“Do They Know I’m Black?”

Even in 2019 interracial relationships can come with their specific difficulties. Both those put onto them by the outside world as well as the ones those in the relationship create themselves.

It’s no secret that my boyfriend is Caucasian (of Irish and English descent) and that I am Black (of who knows descent because of that thing known as the Atlantic slave trade).

Luckily we live in a fairly progressive area, but we still have our own issues based on our different cultures. He hails from a huge Irish-Catholic family while my family is Black and Baptist. But between he and I we have more in common because of our mostly similar American experiences.

But the differences are there.  

We had our first conversation actually addressing our different skin colors when he asked me to meet his family for the first time, about two months into our relationship.  It wasn’t a big conversation but it needed to be addressed. I asked him if his family knew that I was Black. To some this seems like a stupid question. Why should I need to ask that? Well firstly I have a first and last name that people almost always associate with a white woman. So if they only knew my name and then I just popped up at this event, things may not go smoothly if they did happen to have a problem with their son/grandson/brother dating a Black woman.

I have white and Black friends who were raised to “not see color” but then when this actually manifested into interracial dating their parents did not react well. Luckily B’s family are amazing. They knew I was Black because he showed them a picture of me previously and it wasn’t a problem. But the question still needed to be asked.

We’ve had other tough conversations. When it became clear that we were in love and would hopefully spend the rest of our lives together it became urgent to discuss things like police brutality and having biracial children.

B and I have slightly different political leanings but we agree on the core things. And while B would call himself a Republican I would clarify that as a socially liberal Republican. So when it comes to a lot of issues important to the Black community, we’re on the same page.

Children would be many, many, many, many (did I mention, many?) years off. But we’ve started to talk about some things. To me, any children we have would be Black. If they want to identify as biracial when they’re older that’s up to them, but in my experience the one drop rule is still in full effect in America. If you’re even a little Black you’re all the way Black. And I will raise them to expect the experiences bestowed on Black people in this country. We have also talked about what it would be like for him to have children that more than likely will look much more like me than him.
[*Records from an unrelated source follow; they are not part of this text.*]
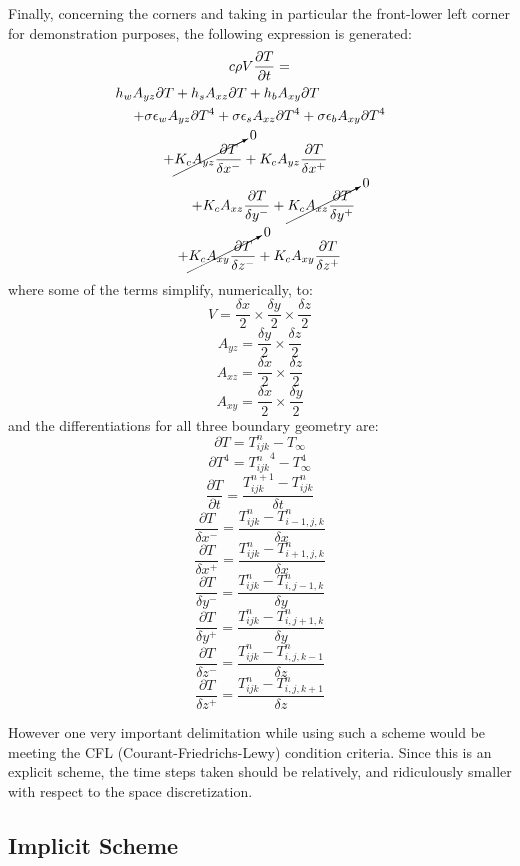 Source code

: \documentclass[a4paper,10pt]{IEEEtran}
\begin{document}
	Finally, concerning the corners and taking in particular the front-lower left corner for demonstration purposes, the following expression is generated:
	\begin{multline}
	c \rho V\frac{\partial T}{\partial t} = \\
	h_w A_{yz}\partial T + h_s A_{xz}\partial T + h_b A_{xy}\partial T \qquad \qquad \qquad\\
	+ \sigma \epsilon_w A_{yz}\partial T^4 + \sigma \epsilon_s A_{xz}\partial T^4 + \sigma \epsilon_b A_{xy}\partial T^4\\
	+ \cancelto{0}{K_c A_{yz}\frac{\partial T}{\delta x^-}} + K_c A_{yz}\frac{\partial T}{\delta x^+} \qquad\\
	\qquad + K_c A_{xz}\frac{\partial T}{\delta y^-} + \cancelto{0}{K_c A_{xz}\frac{\partial T}{\delta y^+}}\\
	+ \cancelto{0}{K_c A_{xy}\frac{\partial T}{\delta z^-}} + K_c A_{xy}\frac{\partial T}{\delta z^+}
	\end{multline}
	where some of the terms simplify, numerically, to:
	$$V = \frac{\delta x}{2} \times \frac{\delta y}{2} \times \frac{\delta z}{2} $$
	$$A_{yz} = \frac{\delta y}{2} \times \frac{\delta z}{2} $$
	$$A_{xz} = \frac{\delta x}{2} \times \frac{\delta z}{2} $$
	$$A_{xy} = \frac{\delta x}{2} \times \frac{\delta y}{2} $$
	and the differentiations for all three boundary geometry are:
	$$\partial T = T_{ijk}^n - T_\infty $$
	$$\partial T^4 = {T_{ijk}^n}^4 - T_\infty^4 $$
	$$\frac{\partial T}{\partial t} = \frac{T_{ijk}^{n+1} - T_{ijk}^n}{\delta t} $$
	$$\frac{\partial T}{\delta x^-} = \frac{T_{ijk}^n - T_{i-1,j,k}^n}{\delta x} $$
	$$\frac{\partial T}{\delta x^+} = \frac{T_{ijk}^n - T_{i+1,j,k}^n}{\delta x} $$
	$$\frac{\partial T}{\delta y^-} = \frac{T_{ijk}^n - T_{i,j-1,k}^n}{\delta y} $$
	$$\frac{\partial T}{\delta y^+} = \frac{T_{ijk}^n - T_{i,j+1,k}^n}{\delta y} $$
	$$\frac{\partial T}{\delta z^-} = \frac{T_{ijk}^n - T_{i,j,k-1}^n}{\delta z} $$
	$$\frac{\partial T}{\delta z^+} = \frac{T_{ijk}^n - T_{i,j,k+1}^n}{\delta z} $$

	
	However one very important delimitation while using such a scheme would be meeting the CFL (Courant-Friedrichs-Lewy) condition criteria. Since this is an explicit scheme, the time steps taken should be relatively, and ridiculously smaller with respect to the space discretization. 
	
	
	\subsection{Implicit Scheme} 
	
\end{document}
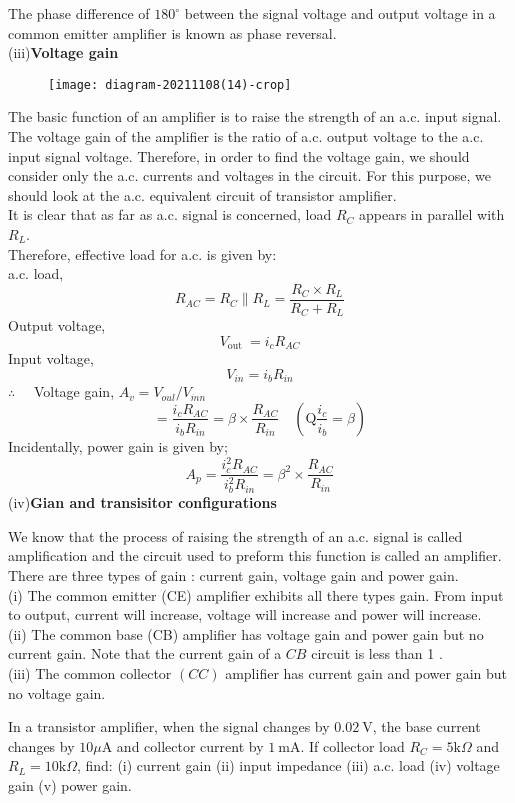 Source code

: The phase difference of $180^{\circ}$ between the signal voltage and output voltage in a common emitter amplifier is known as phase reversal.\\
(iii)\textbf{Voltage gain}\\
\begin{figure}[H]
	\centering
	\texttt{[image: diagram-20211108(14)-crop]}
	\caption{}
	\label{}
\end{figure}
\par The basic function of an amplifier is to raise the strength of an a.c. input signal. The voltage gain of the amplifier is the ratio of a.c. output voltage to the a.c. input signal voltage. Therefore, in order to find the voltage gain, we should consider only the a.c. currents and voltages in the circuit. For this purpose, we should look at the a.c. equivalent circuit of transistor amplifier.\\
It is clear that as far as a.c. signal is concerned, load $R_{C}$ appears in parallel with $R_{L}$.\\ Therefore, effective load for a.c. is given by:\\
a.c. load, $$R_{A C}=R_{C} \| R_{L}=\frac{R_{C} \times R_{L}}{R_{C}+R_{L}}$$
Output voltage, $$V_{\text {out }}=i_{c} R_{A C}$$
Input voltage, $$V_{i n}=i_{b} R_{i n}$$
$\therefore \quad$ Voltage gain, $A_{v}=V_{o u l} / V_{\dot{m} n}$
$$
=\frac{i_{c} R_{A C}}{i_{b} R_{i n}}=\beta \times \frac{R_{A C}}{R_{i n}} \quad\left(\mathrm{Q} \frac{i_{c}}{i_{b}}=\beta\right)
$$
Incidentally, power gain is given by;
$$
A_{p}=\frac{i_{c}^{2} R_{A C}}{i_{b}^{2} R_{i n}}=\beta^{2} \times \frac{R_{A C}}{R_{i n}}
$$
(iv)\textbf{Gian and transisitor configurations}
\par We know that the process of raising the strength of an a.c. signal is called amplification and the circuit used to preform this function is called an amplifier. There are three types of gain : current gain, voltage gain and power gain.\\
(i) The common emitter (CE) amplifier exhibits all there types gain. From input to output, current will increase, voltage will increase and power will increase.\\
(ii) The common base (CB) amplifier has voltage gain and power gain but no current gain. Note that the current gain of a $C B$ circuit is less than 1 .\\
(iii) The common collector $(C C)$ amplifier has current gain and power gain but no voltage gain.
\begin{exercise}
	 In a transistor amplifier, when the signal changes by $0.02 \mathrm{~V}$, the base current changes by $10 \mu \mathrm{A}$ and collector current by $1 \mathrm{~mA}$. If collector load $R_{C}=5 \mathrm{k} \Omega$ and $R_{L}=10 \mathrm{k} \Omega$, find: (i) current gain (ii) input impedance (iii) a.c. load (iv) voltage gain (v) power gain.
\end{exercise}
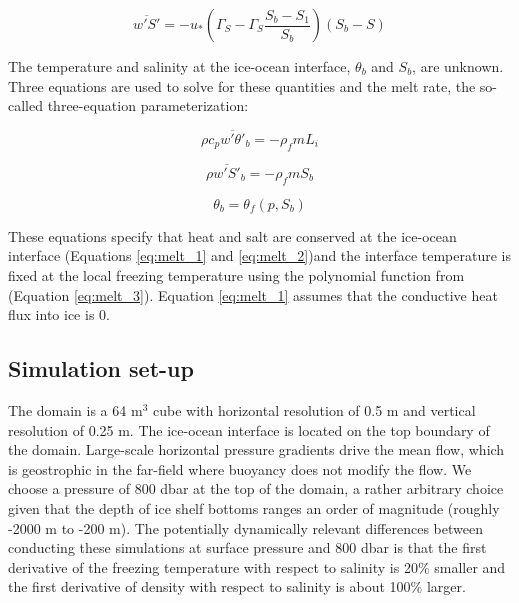 \documentclass[draft]{styles/agujournal2019}
\begin{document}
\begin{equation}
    \overline{w'S'} = -u_*
    (\Gamma_S - \Gamma_S \frac{S_b - S_1}{S_b})(S_b-S)
\end{equation}

The temperature and salinity at the ice-ocean interface, $\theta_b$ and $S_b$, are unknown. Three equations are used to solve for these quantities and the melt rate, the so-called three-equation parameterization:

\begin{equation}\label{eq:melt_1}
    \rho c_p \overline{w'\theta'}_b = -\rho_f m L_i
\end{equation}

\begin{equation}\label{eq:melt_2}
    \rho \overline{w'S'}_b = −\rho_f m S_b
\end{equation}

\begin{equation}\label{eq:melt_3}
    \theta_b = \theta_f(p,S_b)
\end{equation}

These equations specify that heat and salt are conserved at the ice-ocean interface (Equations \ref{eq:melt_1} and \ref{eq:melt_2})and the interface temperature is fixed at the local freezing temperature using the polynomial function from \cite{jackett_2006} (Equation \ref{eq:melt_3}). Equation \ref{eq:melt_1} assumes that the conductive heat flux into ice is 0.

\subsection{Simulation set-up}

The domain is a 64 m$^3$ cube with horizontal resolution of 0.5 m and vertical resolution of 0.25 m. The ice-ocean interface is located on the top boundary of the domain. Large-scale horizontal pressure gradients drive the mean flow, which is geostrophic in the far-field where buoyancy does not modify the flow. We choose a pressure of 800 dbar at the top of the domain, a rather arbitrary choice given that the depth of ice shelf bottoms ranges an order of magnitude (roughly -2000 m to -200 m). The potentially dynamically relevant differences between conducting these simulations at surface pressure and 800 dbar is that the first derivative of the freezing temperature with respect to salinity is 20\% smaller and the first derivative of density with respect to salinity is about 100\% larger.
\end{document}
I love B but going into this relationship I think he was a bit naive about how the world would treat us. Yes in our area, we do not get much judgement if any. But this past fall we took a trip to Mississippi to visit my mom. Now, no judgement on the south but it has a reputation in regards to race for a reason. So I sat B down and told him to just be mindful of the reactions of those around us because we may have to moderate our behavior if we sense hostility. Luckily we got no open hostility but we did get a lot of stares. Some that just seemed curious and some that seemed full of disdain. By the way, these stares came from both Blacks and whites.
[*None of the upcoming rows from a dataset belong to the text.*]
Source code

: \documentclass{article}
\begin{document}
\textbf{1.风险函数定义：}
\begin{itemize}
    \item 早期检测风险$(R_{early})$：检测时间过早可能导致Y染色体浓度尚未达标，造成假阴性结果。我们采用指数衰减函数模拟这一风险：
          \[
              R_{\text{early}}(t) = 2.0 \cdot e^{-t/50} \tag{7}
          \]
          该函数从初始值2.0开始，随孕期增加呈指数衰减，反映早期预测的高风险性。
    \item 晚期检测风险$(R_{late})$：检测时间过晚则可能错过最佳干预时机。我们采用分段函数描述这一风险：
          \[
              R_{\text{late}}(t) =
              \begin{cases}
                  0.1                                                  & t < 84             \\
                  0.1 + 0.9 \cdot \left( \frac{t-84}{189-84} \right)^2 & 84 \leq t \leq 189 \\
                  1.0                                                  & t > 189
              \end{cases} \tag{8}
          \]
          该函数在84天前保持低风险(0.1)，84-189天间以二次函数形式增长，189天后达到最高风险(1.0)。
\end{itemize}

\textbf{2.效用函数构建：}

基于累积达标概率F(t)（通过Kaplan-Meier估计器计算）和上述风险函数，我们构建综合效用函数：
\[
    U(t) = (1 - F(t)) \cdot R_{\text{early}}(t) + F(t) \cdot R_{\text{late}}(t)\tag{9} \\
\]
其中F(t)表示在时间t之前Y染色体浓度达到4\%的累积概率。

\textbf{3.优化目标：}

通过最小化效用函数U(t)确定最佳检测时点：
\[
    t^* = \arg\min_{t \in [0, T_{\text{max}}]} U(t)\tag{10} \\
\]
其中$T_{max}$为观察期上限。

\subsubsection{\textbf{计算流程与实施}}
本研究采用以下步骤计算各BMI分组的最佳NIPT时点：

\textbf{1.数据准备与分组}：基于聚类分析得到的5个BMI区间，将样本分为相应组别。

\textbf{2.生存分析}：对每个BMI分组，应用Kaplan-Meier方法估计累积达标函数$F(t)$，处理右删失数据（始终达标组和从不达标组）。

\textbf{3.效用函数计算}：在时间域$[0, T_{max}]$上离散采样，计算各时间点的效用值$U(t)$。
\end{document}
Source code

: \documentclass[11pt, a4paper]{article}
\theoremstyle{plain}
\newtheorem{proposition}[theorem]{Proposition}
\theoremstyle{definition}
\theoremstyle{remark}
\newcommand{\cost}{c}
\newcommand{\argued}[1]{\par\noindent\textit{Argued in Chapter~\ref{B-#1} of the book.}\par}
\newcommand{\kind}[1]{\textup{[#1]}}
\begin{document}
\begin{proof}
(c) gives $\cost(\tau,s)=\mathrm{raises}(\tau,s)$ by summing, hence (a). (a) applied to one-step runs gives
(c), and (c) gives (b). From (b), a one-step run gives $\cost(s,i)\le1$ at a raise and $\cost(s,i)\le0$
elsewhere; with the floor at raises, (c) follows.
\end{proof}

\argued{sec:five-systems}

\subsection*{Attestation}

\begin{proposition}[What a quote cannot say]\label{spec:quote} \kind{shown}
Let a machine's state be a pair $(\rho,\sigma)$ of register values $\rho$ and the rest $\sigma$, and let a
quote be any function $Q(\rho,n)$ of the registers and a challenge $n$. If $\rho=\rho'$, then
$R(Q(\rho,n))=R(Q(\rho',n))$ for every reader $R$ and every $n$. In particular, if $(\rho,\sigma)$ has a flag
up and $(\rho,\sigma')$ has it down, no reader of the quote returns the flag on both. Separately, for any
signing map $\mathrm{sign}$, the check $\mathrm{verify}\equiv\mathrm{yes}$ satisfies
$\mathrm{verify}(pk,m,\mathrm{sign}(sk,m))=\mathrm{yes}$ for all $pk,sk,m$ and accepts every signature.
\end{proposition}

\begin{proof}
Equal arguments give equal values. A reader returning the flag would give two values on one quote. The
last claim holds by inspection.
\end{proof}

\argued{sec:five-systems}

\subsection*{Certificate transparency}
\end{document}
I have gotten comments from Black men and women about dating a white man. That I must not like Black men or I think I’m better than them or other nonsense. None of that is true in my case although I have seen that be the case for some interracial relationships. Self hate can manifest in many ways.

Advice from Me to Others

I don’t like to advise others on things like relationships because I am absolutely NO expert. Ask B lol. But I will drop some knowledge just in case you’re interested.
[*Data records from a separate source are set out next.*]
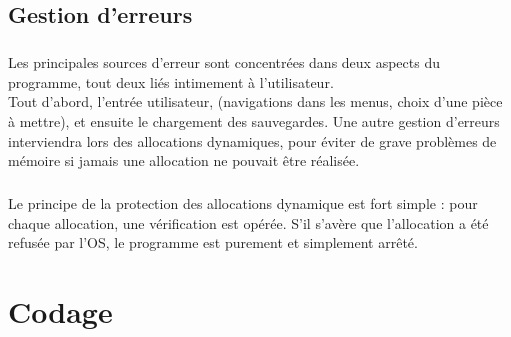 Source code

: \documentclass{report}
\begin{document}
    \section*{Gestion d'erreurs}
        \paragraph*{}
        Les principales sources d'erreur sont concentrées dans deux aspects du programme, tout deux liés intimement à l'utilisateur.\\
        Tout d'abord, l'entrée utilisateur, (navigations dans les menus, choix d'une pièce à mettre), et ensuite le chargement des sauvegardes.
        Une autre gestion d'erreurs interviendra lors des allocations dynamiques, pour éviter de grave problèmes de mémoire si jamais une allocation ne pouvait être réalisée.

        \paragraph*{} %

        \paragraph*{} %

        \paragraph*{} %
        Le principe de la protection des allocations dynamique est fort simple : pour chaque allocation, une vérification est opérée. S'il s'avère que l'allocation a été refusée par l'OS,
        le programme est purement et simplement arrêté.



\chapter{Codage}
\end{document}
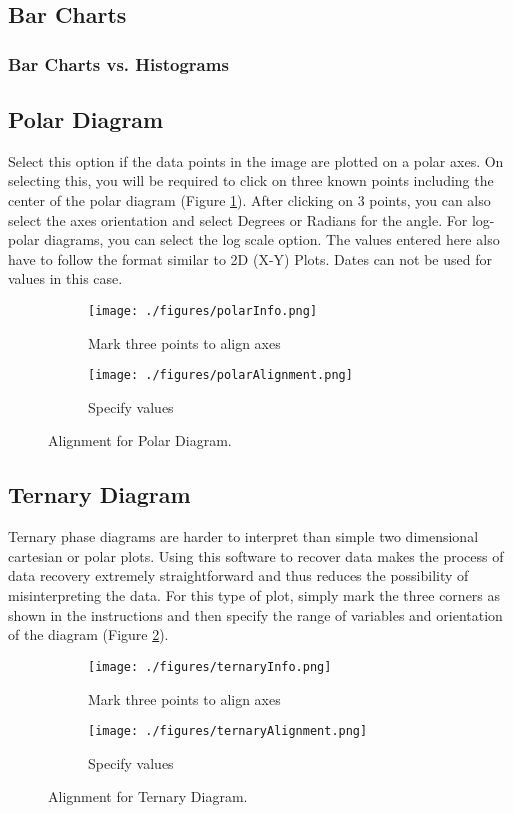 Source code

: \documentclass[letterpaper, 10pt]{article}
\begin{document}
\subsection{Bar Charts}

\subsubsection{Bar Charts vs. Histograms}

\subsection{Polar Diagram}
Select this option if the data points in the image are plotted on a polar axes. On selecting this, you will be required to click on three known points including the center of the polar diagram (Figure \ref{fig:polarAlignment}). After clicking on 3 points, you can also select the axes orientation and select Degrees or Radians for the angle. For log-polar diagrams, you can select the log scale option. The values entered here also have to follow the format similar to 2D (X-Y) Plots. Dates can not be used for values in this case.

\begin{figure}
\centering
{\begin{subfigure}[b]{0.4\textwidth}
\texttt{[image: ./figures/polarInfo.png]}
\caption{Mark three points to align axes}
\end{subfigure}
\begin{subfigure}[b]{0.3\textwidth}
\texttt{[image: ./figures/polarAlignment.png]}
\caption{Specify values}
\end{subfigure}}
\caption{Alignment for Polar Diagram.}
\label{fig:polarAlignment}
\end{figure}
 
\subsection{Ternary Diagram}
Ternary phase diagrams are harder to interpret than simple two dimensional cartesian or polar plots. Using this software to recover data makes the process of data recovery extremely straightforward and thus reduces the possibility of misinterpreting the data. For this type of plot, simply mark the three corners as shown in the instructions and then specify the range of variables and orientation of the diagram (Figure \ref{fig:ternaryAlignment}).

\begin{figure}
\centering
{\begin{subfigure}[b]{0.4\textwidth}
\texttt{[image: ./figures/ternaryInfo.png]}
\caption{Mark three points to align axes}
\end{subfigure}
\begin{subfigure}[b]{0.4\textwidth}
\texttt{[image: ./figures/ternaryAlignment.png]}
\caption{Specify values}
\end{subfigure}}
\caption{Alignment for Ternary Diagram.}
\label{fig:ternaryAlignment}
\end{figure}
\end{document}
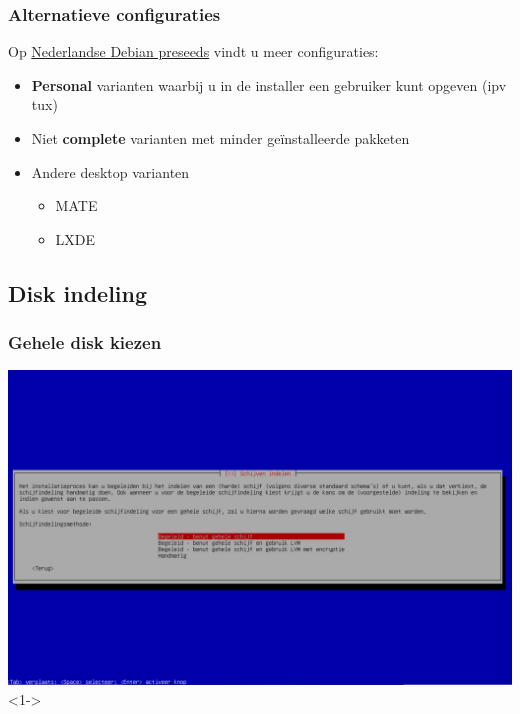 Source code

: \documentclass{beamer}
\begin{document}
\begin{frame}
   \frametitle{Alternatieve configuraties}
   Op \href{https://slspeek.github.io/debian/}{Nederlandse Debian preseeds} vindt u meer configuraties:
   \begin{itemize}
      \item \textbf{Personal} varianten waarbij u in de installer een gebruiker kunt opgeven (ipv tux)
      \item Niet \textbf{complete} varianten met minder ge\"{i}nstalleerde pakketen
      \item Andere desktop varianten \begin{itemize}
         \item MATE
         \item LXDE
      \end{itemize}

   \end{itemize}

\end{frame}

\subsection{Disk indeling}
\begin{frame}
   \frametitle{Gehele disk kiezen}
   \centering
   \includegraphics[width=\textwidth]{img/gehele-disk-kiezen.png}<1->
\end{frame}
\end{document}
  • The biggest advice I can give is to have those tough conversations right off the bat. Like within the first few weeks if you can. You don’t want to have fallen in love with someone and then find out they hold some prejudiced ideals

  • Teach them about your culture and learn about there’s. Celebrate your differences. They are nothing to be ashamed of.

  • But while you celebrate these differences also celebrate your similarities. They are just as important.

Fact is I chose to be with someone with a different background than me. We’re gonna have more of these tough experiences and even more of those silly ones (like when people don’t think you’re a couple and hit on your bf right in front of you).

But as one of my heroes, the late, great Malcolm X said “When you are dealing with humanity as a family there’s no question of integration or intermarriage. It’s just one human being marrying another human being or one human being living around and with another human being.”